» **WHAT IS EXPECTED**:
Select the lines of the records containing the word "though" and list them.

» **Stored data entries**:
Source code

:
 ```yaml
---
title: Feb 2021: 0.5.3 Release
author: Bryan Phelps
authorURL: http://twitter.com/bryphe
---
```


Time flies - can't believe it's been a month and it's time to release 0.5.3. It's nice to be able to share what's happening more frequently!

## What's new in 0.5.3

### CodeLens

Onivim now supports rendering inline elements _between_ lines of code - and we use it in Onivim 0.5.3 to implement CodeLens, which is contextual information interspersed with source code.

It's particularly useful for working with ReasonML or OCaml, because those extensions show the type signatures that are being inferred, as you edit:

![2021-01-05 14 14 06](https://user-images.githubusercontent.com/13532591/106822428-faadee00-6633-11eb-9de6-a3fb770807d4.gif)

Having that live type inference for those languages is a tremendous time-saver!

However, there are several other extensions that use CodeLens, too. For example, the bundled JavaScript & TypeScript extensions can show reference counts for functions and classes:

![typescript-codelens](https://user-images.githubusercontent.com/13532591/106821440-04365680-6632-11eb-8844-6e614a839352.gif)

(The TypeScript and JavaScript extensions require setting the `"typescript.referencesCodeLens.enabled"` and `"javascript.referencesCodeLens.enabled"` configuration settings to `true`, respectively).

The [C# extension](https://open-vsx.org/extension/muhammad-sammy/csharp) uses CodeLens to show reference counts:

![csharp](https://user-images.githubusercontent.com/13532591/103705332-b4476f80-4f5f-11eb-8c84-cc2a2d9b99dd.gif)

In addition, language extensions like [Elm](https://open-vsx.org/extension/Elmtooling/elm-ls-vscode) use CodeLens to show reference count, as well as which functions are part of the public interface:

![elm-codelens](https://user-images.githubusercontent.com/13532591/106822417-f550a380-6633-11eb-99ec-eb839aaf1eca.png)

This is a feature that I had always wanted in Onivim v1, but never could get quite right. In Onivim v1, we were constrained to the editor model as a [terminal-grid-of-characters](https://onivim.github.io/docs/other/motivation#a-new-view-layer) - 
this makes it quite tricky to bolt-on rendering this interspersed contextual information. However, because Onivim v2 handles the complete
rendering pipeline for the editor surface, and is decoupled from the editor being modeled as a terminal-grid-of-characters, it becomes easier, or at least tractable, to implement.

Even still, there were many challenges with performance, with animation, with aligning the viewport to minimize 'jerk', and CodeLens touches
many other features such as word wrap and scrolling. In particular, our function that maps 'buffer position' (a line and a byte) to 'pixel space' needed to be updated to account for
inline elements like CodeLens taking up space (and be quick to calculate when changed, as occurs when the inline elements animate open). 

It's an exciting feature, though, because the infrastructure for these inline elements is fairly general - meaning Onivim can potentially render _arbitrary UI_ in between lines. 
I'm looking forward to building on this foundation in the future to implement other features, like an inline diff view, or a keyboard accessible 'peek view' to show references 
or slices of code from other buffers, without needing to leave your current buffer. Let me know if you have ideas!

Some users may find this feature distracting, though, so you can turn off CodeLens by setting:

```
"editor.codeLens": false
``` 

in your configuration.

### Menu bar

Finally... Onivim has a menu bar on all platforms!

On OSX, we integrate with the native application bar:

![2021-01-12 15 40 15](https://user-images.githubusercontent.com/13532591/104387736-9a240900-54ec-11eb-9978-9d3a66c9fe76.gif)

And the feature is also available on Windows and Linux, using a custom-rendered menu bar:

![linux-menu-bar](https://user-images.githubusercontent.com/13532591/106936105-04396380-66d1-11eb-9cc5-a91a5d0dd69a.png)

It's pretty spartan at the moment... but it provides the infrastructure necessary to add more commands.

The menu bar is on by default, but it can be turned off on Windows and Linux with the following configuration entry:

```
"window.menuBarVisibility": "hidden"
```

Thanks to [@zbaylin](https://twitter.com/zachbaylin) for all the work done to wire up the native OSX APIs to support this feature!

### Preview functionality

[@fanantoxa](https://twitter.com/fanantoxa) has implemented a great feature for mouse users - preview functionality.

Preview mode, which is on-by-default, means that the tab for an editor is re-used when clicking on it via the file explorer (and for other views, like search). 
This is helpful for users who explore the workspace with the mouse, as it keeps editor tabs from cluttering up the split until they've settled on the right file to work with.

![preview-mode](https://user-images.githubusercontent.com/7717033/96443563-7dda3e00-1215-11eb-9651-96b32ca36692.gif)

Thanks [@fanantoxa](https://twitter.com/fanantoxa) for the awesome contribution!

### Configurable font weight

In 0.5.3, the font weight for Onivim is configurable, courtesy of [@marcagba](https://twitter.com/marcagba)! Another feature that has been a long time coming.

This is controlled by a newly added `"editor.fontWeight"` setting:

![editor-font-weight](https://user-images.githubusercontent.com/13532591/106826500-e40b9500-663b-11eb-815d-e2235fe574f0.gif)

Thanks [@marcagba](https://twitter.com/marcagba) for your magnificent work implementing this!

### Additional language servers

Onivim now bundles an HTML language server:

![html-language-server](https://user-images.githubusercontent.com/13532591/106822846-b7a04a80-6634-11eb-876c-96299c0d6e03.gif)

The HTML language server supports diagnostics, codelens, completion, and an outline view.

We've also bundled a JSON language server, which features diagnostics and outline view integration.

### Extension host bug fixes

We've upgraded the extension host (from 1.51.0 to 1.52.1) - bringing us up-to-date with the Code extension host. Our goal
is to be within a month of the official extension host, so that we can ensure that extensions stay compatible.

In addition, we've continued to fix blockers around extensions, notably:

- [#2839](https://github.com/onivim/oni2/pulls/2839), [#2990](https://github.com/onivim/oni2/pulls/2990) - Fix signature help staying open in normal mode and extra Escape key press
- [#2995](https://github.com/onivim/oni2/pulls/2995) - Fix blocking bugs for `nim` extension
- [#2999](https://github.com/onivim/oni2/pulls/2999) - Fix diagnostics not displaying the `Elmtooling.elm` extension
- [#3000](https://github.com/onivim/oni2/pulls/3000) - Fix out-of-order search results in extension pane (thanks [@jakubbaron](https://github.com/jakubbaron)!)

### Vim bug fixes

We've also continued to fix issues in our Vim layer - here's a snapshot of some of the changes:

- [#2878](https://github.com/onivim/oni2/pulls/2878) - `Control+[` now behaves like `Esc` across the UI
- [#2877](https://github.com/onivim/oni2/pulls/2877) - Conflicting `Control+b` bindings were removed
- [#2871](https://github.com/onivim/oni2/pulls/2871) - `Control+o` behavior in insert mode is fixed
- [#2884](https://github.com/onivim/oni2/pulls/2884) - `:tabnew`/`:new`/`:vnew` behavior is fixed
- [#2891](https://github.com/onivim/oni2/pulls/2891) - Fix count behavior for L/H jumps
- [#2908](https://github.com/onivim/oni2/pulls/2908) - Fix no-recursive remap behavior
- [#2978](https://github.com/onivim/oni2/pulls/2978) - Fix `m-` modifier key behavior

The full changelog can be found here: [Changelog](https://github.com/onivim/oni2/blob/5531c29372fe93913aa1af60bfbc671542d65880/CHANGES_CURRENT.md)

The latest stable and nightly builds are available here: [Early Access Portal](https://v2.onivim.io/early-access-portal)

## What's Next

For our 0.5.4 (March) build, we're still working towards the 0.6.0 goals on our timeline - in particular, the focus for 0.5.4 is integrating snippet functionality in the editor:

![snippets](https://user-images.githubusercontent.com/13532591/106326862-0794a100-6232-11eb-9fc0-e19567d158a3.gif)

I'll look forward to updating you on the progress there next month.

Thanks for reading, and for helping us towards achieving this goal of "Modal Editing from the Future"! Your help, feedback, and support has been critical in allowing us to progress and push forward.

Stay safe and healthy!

» **RESULT BELOW**:
It's an exciting feature, though, because the infrastructure for these inline elements is fairly general - meaning Onivim can potentially render _arbitrary UI_ in between lines. 
Some users may find this feature distracting, though, so you can turn off CodeLens by setting:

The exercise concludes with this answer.